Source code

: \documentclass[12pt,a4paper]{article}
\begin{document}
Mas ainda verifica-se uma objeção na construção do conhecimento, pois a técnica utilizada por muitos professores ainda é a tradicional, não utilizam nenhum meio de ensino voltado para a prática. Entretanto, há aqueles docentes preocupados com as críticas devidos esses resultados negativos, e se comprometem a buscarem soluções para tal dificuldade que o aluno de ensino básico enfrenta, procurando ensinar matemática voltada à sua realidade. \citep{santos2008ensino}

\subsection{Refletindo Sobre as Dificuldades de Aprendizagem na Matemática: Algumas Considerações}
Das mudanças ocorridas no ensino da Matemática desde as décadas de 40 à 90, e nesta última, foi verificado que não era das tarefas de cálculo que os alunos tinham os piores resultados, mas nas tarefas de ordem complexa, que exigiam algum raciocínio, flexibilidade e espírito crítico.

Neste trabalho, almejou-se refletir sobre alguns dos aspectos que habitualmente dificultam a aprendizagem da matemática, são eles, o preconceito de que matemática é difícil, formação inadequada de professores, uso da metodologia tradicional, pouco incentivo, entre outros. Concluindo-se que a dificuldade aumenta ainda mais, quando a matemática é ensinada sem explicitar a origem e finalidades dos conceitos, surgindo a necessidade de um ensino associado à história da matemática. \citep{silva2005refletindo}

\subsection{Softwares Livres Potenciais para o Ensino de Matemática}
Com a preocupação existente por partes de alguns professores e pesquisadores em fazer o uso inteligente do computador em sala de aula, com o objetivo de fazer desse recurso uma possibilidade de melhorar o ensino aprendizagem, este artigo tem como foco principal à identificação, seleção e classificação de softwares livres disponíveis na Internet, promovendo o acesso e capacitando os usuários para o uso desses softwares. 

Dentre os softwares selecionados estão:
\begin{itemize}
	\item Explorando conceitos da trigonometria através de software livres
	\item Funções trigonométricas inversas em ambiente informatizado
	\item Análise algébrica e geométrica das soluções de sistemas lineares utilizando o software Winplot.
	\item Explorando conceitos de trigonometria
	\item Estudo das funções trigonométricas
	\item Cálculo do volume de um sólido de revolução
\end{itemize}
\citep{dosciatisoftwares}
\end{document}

--

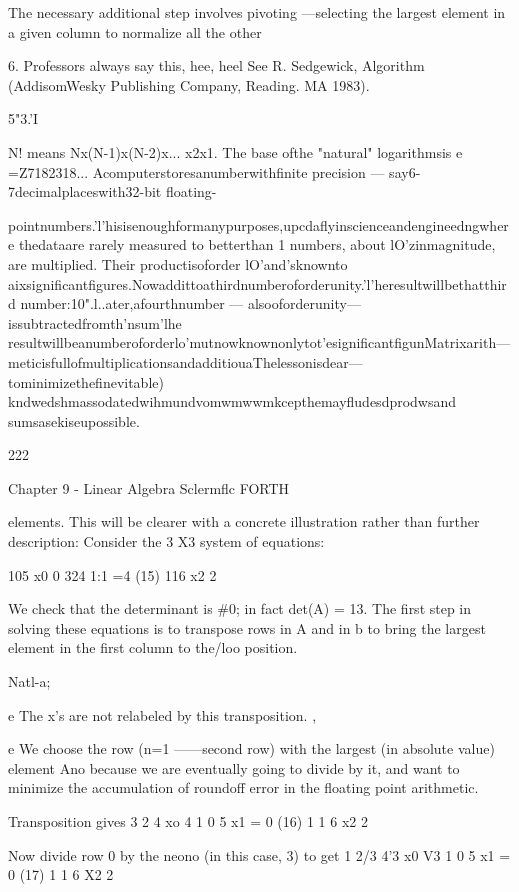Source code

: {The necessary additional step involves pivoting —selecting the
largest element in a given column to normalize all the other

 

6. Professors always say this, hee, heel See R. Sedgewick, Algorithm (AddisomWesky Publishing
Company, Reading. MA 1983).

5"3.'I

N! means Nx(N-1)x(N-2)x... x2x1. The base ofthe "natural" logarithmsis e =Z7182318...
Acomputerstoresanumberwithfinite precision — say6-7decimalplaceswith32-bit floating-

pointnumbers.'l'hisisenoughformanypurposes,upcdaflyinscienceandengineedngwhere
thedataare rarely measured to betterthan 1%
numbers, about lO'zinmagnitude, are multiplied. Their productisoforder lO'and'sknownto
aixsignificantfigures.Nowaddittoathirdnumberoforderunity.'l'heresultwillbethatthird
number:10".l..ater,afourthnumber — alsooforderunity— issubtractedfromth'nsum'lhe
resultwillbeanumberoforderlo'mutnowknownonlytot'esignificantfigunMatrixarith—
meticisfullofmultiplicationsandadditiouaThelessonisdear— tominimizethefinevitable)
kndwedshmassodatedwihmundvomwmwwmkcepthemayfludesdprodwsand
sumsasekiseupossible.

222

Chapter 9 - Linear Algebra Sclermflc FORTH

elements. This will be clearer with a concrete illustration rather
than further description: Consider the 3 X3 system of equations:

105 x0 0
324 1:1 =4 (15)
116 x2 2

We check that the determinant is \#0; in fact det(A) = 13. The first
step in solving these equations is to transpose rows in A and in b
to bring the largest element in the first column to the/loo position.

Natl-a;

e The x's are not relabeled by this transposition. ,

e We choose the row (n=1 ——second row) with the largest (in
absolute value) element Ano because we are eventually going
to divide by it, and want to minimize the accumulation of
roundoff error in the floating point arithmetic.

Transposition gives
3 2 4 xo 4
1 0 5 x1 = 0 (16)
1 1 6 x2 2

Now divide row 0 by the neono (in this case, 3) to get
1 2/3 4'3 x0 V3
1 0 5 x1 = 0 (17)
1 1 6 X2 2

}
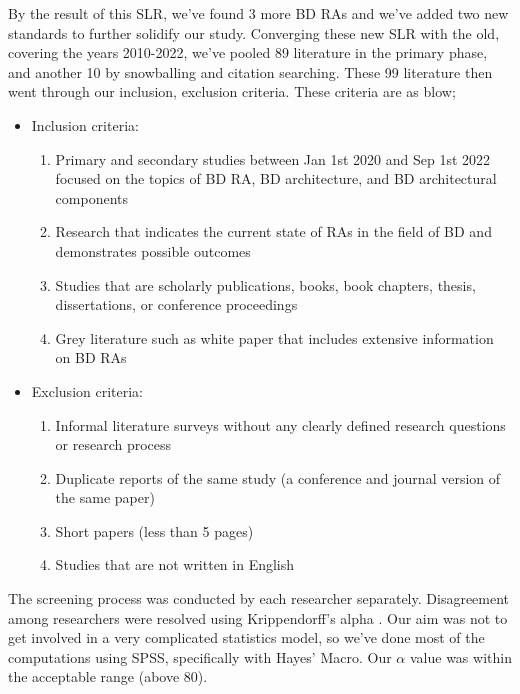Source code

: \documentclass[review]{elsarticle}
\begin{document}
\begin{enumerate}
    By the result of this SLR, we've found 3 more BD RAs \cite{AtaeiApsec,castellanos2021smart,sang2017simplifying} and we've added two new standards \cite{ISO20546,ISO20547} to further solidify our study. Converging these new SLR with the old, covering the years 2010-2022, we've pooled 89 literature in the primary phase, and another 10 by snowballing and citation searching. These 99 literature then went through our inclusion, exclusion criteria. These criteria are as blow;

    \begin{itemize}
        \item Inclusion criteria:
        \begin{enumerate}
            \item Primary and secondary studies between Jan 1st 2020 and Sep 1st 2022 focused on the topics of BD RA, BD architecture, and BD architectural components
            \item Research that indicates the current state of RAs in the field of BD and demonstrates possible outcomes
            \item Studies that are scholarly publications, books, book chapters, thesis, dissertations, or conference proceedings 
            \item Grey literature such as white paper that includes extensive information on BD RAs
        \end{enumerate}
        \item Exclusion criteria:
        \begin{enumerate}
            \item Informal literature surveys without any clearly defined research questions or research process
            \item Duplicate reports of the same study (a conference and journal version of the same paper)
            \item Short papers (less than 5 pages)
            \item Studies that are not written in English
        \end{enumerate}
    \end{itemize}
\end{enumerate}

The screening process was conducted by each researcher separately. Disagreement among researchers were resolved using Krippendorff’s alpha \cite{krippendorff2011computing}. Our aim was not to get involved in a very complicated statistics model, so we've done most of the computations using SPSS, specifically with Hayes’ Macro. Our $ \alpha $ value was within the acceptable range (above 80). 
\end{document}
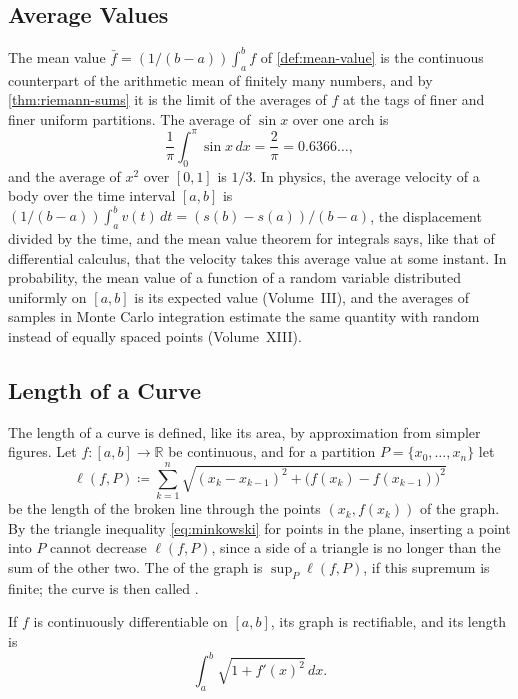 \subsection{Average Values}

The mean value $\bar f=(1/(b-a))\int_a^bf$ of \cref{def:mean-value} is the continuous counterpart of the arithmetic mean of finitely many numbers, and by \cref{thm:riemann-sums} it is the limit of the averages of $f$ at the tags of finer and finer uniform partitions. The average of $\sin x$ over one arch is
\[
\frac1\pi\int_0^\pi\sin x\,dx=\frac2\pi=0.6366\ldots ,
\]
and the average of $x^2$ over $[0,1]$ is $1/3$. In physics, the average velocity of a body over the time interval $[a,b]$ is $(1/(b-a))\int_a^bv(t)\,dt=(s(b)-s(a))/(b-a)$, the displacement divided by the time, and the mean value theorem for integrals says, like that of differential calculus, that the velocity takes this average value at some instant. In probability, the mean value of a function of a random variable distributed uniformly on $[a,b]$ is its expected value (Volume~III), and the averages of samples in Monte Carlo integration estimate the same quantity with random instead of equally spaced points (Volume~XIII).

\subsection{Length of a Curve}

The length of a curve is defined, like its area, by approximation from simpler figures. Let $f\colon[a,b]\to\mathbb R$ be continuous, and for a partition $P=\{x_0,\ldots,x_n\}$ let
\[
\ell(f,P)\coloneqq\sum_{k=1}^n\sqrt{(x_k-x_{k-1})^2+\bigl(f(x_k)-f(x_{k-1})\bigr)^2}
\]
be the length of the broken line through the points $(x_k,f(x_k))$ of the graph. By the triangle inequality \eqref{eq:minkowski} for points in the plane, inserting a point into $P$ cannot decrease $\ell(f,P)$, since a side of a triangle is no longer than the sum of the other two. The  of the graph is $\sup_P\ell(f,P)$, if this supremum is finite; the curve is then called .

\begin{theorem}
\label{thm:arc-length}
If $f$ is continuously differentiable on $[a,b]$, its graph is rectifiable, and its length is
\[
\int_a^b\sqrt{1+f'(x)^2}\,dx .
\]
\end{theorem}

...

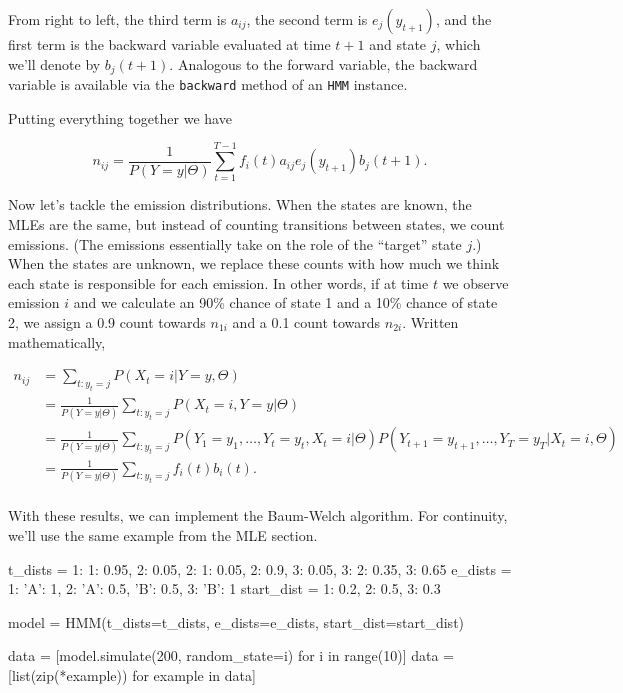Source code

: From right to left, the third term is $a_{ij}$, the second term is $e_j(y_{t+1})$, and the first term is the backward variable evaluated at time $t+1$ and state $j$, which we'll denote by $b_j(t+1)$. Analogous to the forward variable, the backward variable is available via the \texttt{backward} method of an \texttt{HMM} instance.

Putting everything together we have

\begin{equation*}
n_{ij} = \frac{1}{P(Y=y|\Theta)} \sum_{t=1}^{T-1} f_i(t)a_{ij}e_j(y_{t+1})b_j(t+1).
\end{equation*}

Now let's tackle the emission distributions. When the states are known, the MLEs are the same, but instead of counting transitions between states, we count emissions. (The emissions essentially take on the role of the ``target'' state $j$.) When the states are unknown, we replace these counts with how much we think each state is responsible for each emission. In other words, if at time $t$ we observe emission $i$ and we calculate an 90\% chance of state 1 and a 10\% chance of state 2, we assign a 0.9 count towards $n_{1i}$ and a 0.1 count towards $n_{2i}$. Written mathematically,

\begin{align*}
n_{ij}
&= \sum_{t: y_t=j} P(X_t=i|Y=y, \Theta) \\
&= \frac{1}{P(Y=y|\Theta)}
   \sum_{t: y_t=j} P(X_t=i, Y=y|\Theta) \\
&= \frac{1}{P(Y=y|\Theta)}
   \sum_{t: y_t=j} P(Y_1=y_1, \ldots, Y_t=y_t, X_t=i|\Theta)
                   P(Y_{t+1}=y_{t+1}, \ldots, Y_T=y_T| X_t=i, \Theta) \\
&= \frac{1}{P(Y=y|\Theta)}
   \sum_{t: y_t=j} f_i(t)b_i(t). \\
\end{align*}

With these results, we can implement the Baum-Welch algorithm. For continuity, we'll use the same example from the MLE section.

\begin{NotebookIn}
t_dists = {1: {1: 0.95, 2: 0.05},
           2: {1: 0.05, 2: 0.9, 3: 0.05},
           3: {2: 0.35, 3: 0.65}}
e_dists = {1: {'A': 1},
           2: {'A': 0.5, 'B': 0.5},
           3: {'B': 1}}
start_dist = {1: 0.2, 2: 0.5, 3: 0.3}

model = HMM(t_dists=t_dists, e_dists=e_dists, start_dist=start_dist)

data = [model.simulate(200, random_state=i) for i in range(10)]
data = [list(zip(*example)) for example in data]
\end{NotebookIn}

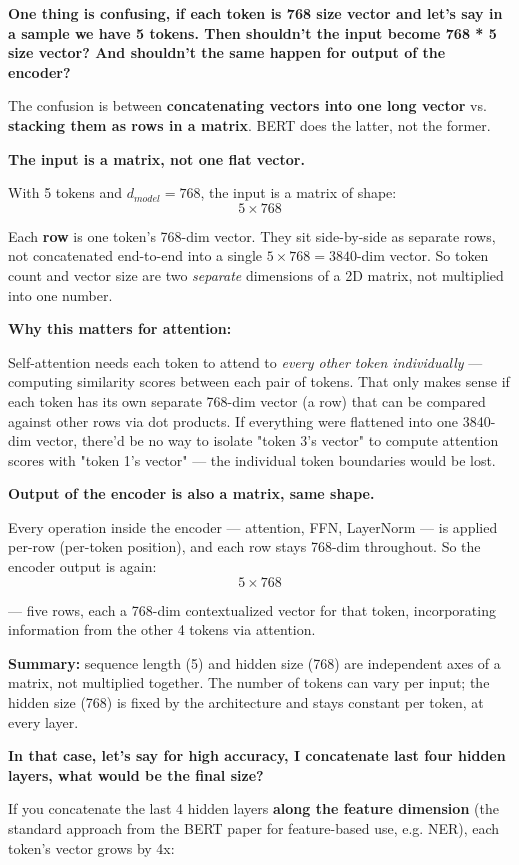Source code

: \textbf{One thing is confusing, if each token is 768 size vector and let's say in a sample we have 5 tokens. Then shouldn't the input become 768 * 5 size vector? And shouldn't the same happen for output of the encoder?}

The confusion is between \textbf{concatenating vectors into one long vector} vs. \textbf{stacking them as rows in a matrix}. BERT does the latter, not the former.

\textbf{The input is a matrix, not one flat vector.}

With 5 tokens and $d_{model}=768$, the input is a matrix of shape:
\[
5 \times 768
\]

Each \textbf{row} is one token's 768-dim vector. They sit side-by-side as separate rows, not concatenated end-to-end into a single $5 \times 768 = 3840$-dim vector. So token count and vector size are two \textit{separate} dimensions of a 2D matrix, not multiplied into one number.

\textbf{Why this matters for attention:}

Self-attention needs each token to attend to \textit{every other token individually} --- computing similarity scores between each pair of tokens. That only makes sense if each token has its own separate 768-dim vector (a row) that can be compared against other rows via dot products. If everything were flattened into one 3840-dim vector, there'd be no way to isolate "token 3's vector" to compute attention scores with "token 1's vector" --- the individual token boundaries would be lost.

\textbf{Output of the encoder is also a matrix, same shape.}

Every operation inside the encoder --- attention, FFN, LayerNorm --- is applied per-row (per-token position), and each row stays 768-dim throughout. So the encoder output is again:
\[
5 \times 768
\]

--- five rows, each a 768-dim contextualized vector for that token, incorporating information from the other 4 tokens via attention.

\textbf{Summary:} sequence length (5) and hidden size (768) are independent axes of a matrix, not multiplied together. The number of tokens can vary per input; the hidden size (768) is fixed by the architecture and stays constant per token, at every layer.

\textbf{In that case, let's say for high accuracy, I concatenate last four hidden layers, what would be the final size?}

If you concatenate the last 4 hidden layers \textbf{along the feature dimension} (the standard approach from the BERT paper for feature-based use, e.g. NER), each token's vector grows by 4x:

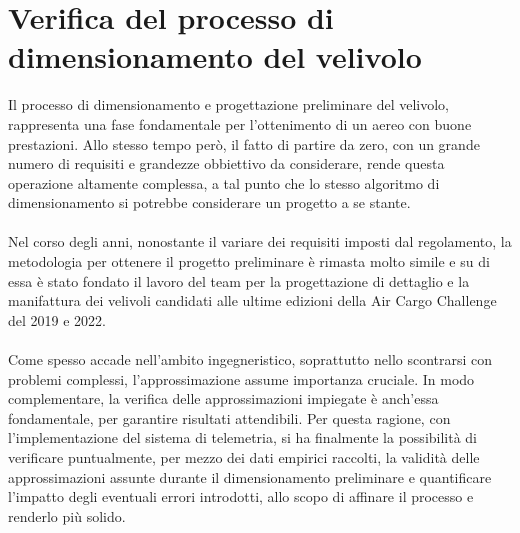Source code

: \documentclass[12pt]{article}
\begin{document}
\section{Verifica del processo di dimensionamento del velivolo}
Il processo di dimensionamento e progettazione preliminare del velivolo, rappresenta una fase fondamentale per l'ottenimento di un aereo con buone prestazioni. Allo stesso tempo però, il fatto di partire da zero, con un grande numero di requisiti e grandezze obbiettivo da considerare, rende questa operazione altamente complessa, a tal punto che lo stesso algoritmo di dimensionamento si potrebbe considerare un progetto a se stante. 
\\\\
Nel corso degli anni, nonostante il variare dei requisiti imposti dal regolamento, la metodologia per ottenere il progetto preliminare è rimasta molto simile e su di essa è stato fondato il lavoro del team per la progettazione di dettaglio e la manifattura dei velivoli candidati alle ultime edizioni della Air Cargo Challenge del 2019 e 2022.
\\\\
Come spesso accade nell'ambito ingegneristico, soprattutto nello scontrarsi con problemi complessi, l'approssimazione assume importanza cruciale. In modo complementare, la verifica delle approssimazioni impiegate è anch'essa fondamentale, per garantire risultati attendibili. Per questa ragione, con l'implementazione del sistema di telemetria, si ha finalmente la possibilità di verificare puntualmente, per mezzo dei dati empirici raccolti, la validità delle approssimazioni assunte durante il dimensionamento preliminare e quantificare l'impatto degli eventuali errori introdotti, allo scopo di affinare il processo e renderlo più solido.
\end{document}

— Exercise requirements —
From the data above, pick out each line containing "step" and copy it.

— Task result —
: {The necessary additional step involves pivoting —selecting the
step in solving these equations is to transpose rows in A and in b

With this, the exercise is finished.